Chaney went to school at North Marshall Middle, but was accepted into the Marshall County High School band. She loved horsing around with her brothers. She wanted to be a forensic scientist when she grew up. She had so much more to do with her life, but she chose to cut it short.
Now her parents are sharing her story, so what happened to Chaney doesn't happen to your child.
Chaney's life was like a song, with its high notes and its low ones.
"If she knew the impact she had," her mother, Angel Blackmon, said.
"She had no idea," her stepfather, Tony Blackmon, finished. "She was such a good kid."
"There's a beginning, and then there's an end," Angel said of her daughter's life, holding back tears.
The two remember their daughter vividly —her tiny hands when she was born, antics with her brothers, dressed up in her band uniform practicing her baritone.
They have so many happy memories, and they remember a smile they now know hid something much darker inside their daughter.
"She would tell us she was stupid. She would tell us she was ugly," Tony said. "She would tell us she had no friends."
Chaney was never diagnosed with depression, but she did see a therapist. Tony and Angel say things did improve, but five months ago they saw Chaney for the last time.
"That morning, I woke up late. I sent him in to wake her up," Tony explained, pointing to his son.
It was Chaney's little brother who found her, unresponsive.
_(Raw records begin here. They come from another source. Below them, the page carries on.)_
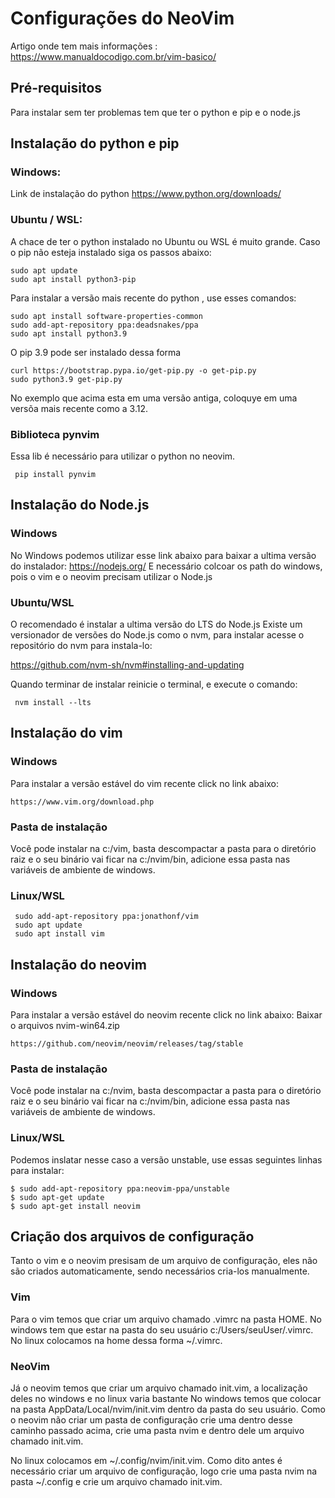 # Configurações do NeoVim  

Artigo onde tem mais informações : https://www.manualdocodigo.com.br/vim-basico/

## Pré-requisitos
Para instalar sem ter problemas tem que ter o python e pip e o node.js

## Instalação do python e pip

### Windows:
Link de instalação do python
https://www.python.org/downloads/

### Ubuntu / WSL:
A chace de ter o python instalado no Ubuntu ou WSL é muito grande. Caso o pip não esteja instalado siga os passos 
abaixo:

```
sudo apt update
sudo apt install python3-pip
```
Para instalar a versão mais recente do python , use esses comandos:
```
sudo apt install software-properties-common
sudo add-apt-repository ppa:deadsnakes/ppa
sudo apt install python3.9
```

O pip 3.9 pode ser instalado dessa forma
```
curl https://bootstrap.pypa.io/get-pip.py -o get-pip.py
sudo python3.9 get-pip.py
```
No exemplo que acima esta em uma versão antiga, coloquye em uma versõa mais recente como a 3.12.

### Biblioteca pynvim
Essa lib é necessário para utilizar o python no neovim. 
```
 pip install pynvim
```

## Instalação do Node.js

### Windows
No Windows podemos utilizar esse link abaixo para baixar a ultima versão do instalador:
https://nodejs.org/
E necessário colcoar os path do windows, pois o vim e o neovim precisam utilizar o Node.js
### Ubuntu/WSL
O recomendado é instalar a ultima versão do LTS do Node.js 
Existe um versionador de versões do Node.js como o nvm, para instalar acesse o repositório do nvm para instala-lo:

https://github.com/nvm-sh/nvm#installing-and-updating

Quando terminar de instalar reinicie o terminal, e execute o comando:

```
 nvm install --lts
```

## Instalação do vim 

### Windows 
Para instalar a versão estável do vim  recente click no link abaixo:
```
https://www.vim.org/download.php
```

 ### Pasta de instalação 
 Você pode instalar na c:/vim, basta descompactar a pasta para o diretório raiz e o seu binário vai ficar na c:/nvim/bin, 
 adicione essa pasta nas variáveis de ambiente de windows. 

 ### Linux/WSL
 
 ```
  sudo add-apt-repository ppa:jonathonf/vim
  sudo apt update
  sudo apt install vim
 ```


## Instalação do neovim 

### Windows 
Para instalar a versão estável do neovim recente click no link abaixo:
Baixar o arquivos nvim-win64.zip
```
https://github.com/neovim/neovim/releases/tag/stable
```

 ### Pasta de instalação 
 Você pode instalar na c:/nvim, basta descompactar a pasta para o diretório raiz e o seu binário vai ficar na c:/nvim/bin, 
 adicione essa pasta nas variáveis de ambiente de windows. 

 ### Linux/WSL
 Podemos inslatar nesse caso a versão unstable, use essas seguintes linhas para instalar:
 ```
 $ sudo add-apt-repository ppa:neovim-ppa/unstable
 $ sudo apt-get update
 $ sudo apt-get install neovim
 ```

## Criação dos arquivos de configuração
Tanto o vim e o neovim presisam de um arquivo de configuração, eles não são criados automaticamente, sendo necessários cria-los 
manualmente.

### Vim 
Para o vim temos que criar um arquivo chamado .vimrc na pasta HOME. 
No windows tem que estar na pasta do seu usuário c:/Users/seuUser/.vimrc.
No linux colocamos na home dessa forma ~/.vimrc.

### NeoVim 
Já o neovim temos que criar um arquivo chamado init.vim, a localização deles no windows e no linux varia bastante
No windows temos que colocar na pasta AppData/Local/nvim/init.vim dentro da pasta do seu usuário. Como o neovim não 
criar um pasta de configuração crie uma dentro desse caminho passado acima, crie uma pasta nvim e dentro dele um arquivo
chamado init.vim.

No linux colocamos em ~/.config/nvim/init.vim. Como dito antes é necessário criar um arquivo de configuração, logo crie uma 
pasta nvim na pasta ~/.config  e crie um arquivo chamado init.vim.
She had overdosed on prescription medication. The next day, Chaney was declared brain dead.
"You just don't want to breathe, you know. You don't, there's no comprehension," Angel struggled to find the words. "There's nothing there."
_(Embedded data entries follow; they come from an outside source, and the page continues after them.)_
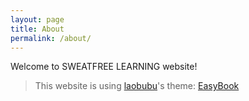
 ```yaml
---
layout: page
title: About
permalink: /about/
---
```


Welcome to SWEATFREE LEARNING website!

> This website is using [laobubu](http://laobubu.net)'s theme: [EasyBook](https://github.com/laobubu/jekyll-theme-EasyBook)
Impossible to explain, enormously painful —parents aren't supposed to outlive their children, but they do.
Suicide is a more common reason than parents may realize. The Centers for Disease Control and Prevention reports suicide is the third leading cause of death among children and teens ages 10 to 14. It's the second leading cause of death in 15 to 34 year olds.
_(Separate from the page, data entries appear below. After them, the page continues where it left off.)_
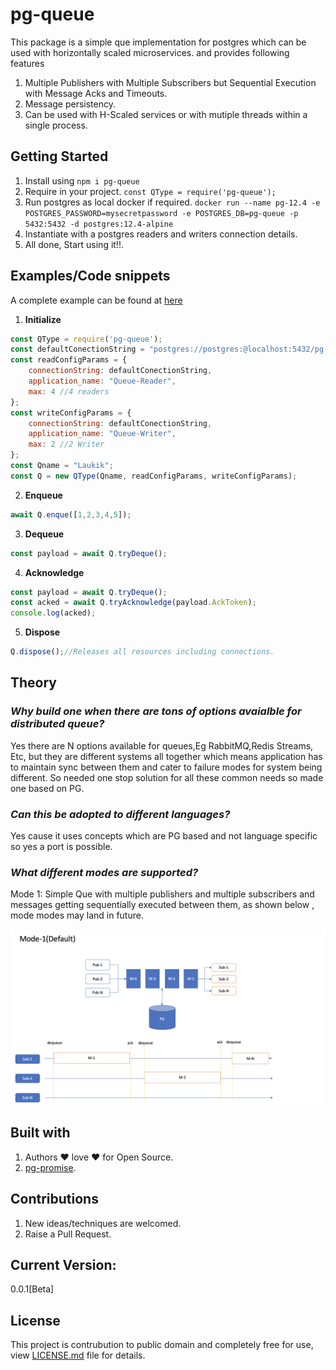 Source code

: # pg-queue

This package is a simple que implementation for postgres which can be used with horizontally scaled microservices. and provides following features
1. Multiple Publishers with Multiple Subscribers but Sequential Execution with Message Acks and Timeouts.
3. Message persistency.
2. Can be used with H-Scaled services or with mutiple threads within a single process.

## Getting Started

1. Install using `npm i pg-queue`
2. Require in your project. `const QType = require('pg-queue');`
3. Run postgres as local docker if required. `docker run --name pg-12.4 -e POSTGRES_PASSWORD=mysecretpassword -e POSTGRES_DB=pg-queue -p 5432:5432 -d postgres:12.4-alpine`
4. Instantiate with a postgres readers and writers connection details. 
5. All done, Start using it!!.

## Examples/Code snippets

A complete example can be found at [here](https://raw.githubusercontent.com/LRagji/pg-queue/master/examples/default.js)

1. **Initialize**
```javascript
const QType = require('pg-queue');
const defaultConectionString = "postgres://postgres:@localhost:5432/pg-queue";
const readConfigParams = {
    connectionString: defaultConectionString,
    application_name: "Queue-Reader",
    max: 4 //4 readers
};
const writeConfigParams = {
    connectionString: defaultConectionString,
    application_name: "Queue-Writer",
    max: 2 //2 Writer
};
const Qname = "Laukik";
const Q = new QType(Qname, readConfigParams, writeConfigParams);
```

2. **Enqueue**
```javascript
await Q.enque([1,2,3,4,5]);
```
3. **Dequeue**
```javascript
const payload = await Q.tryDeque();
```
4. **Acknowledge**
```javascript
const payload = await Q.tryDeque();
const acked = await Q.tryAcknowledge(payload.AckToken);
console.log(acked);
```
5. **Dispose**
```javascript
Q.dispose();//Releases all resources including connections.
```

## Theory

### *Why build one when there are tons of options avaialble for distributed queue?*
Yes there are N options available for queues,Eg RabbitMQ,Redis Streams, Etc, but they are different systems all together which means application has to maintain sync between them and cater to failure modes for system being different. So needed one stop solution for all these common needs so made one based on PG.

### *Can this be adopted to different languages?*
Yes cause it uses concepts which are PG based and not language specific so yes a port is possible.

### *What different modes are supported?*
Mode 1: Simple Que with multiple publishers and multiple subscribers and messages getting sequentially executed between them, as shown below , mode modes may land in future.

![Mode-1](./docs/Mode1.png)

## Built with

1. Authors :heart: love :heart: for Open Source.
2. [pg-promise](https://www.npmjs.com/package/pg-promise).

## Contributions

1. New ideas/techniques are welcomed.
2. Raise a Pull Request.

## Current Version:
0.0.1[Beta]

## License

This project is contrubution to public domain and completely free for use, view [LICENSE.md](/license.md) file for details.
"The first thing I always tell families to look for is a change in behavior," said Dr. Laurie Ballew, a psychiatrist with the Behavioral Health Institute at Lourdes hospital in Paducah.
Ballew says changes in sleep patterns, appetite, even how often they want to hang out with friends can all point to warning signs that parents, family members and friends should ask about.
"Not pressure them, but just open that window for them," explained Ballew. "So that they know that they can approach the person."
The approach includes education, understanding and compassion. That's the purpose of the nonprofit Tony and Angel named for their daughter: By Chaney's Hands.
"With most people, you can have your problems out here and you see everything. You still see the world," Tony said, motioning with his hands to places in the distance. Then, he brings them closer to his face, "But when you're a kid, or when you suffer from some type of mental illness, everything's right there."
Despite what may seem like an impenetrable darkness, Tony and Angel say don't give up looking for the light. Just keep singing your song.
"Don't be afraid to say something. Say anything, to anybody," Tony said.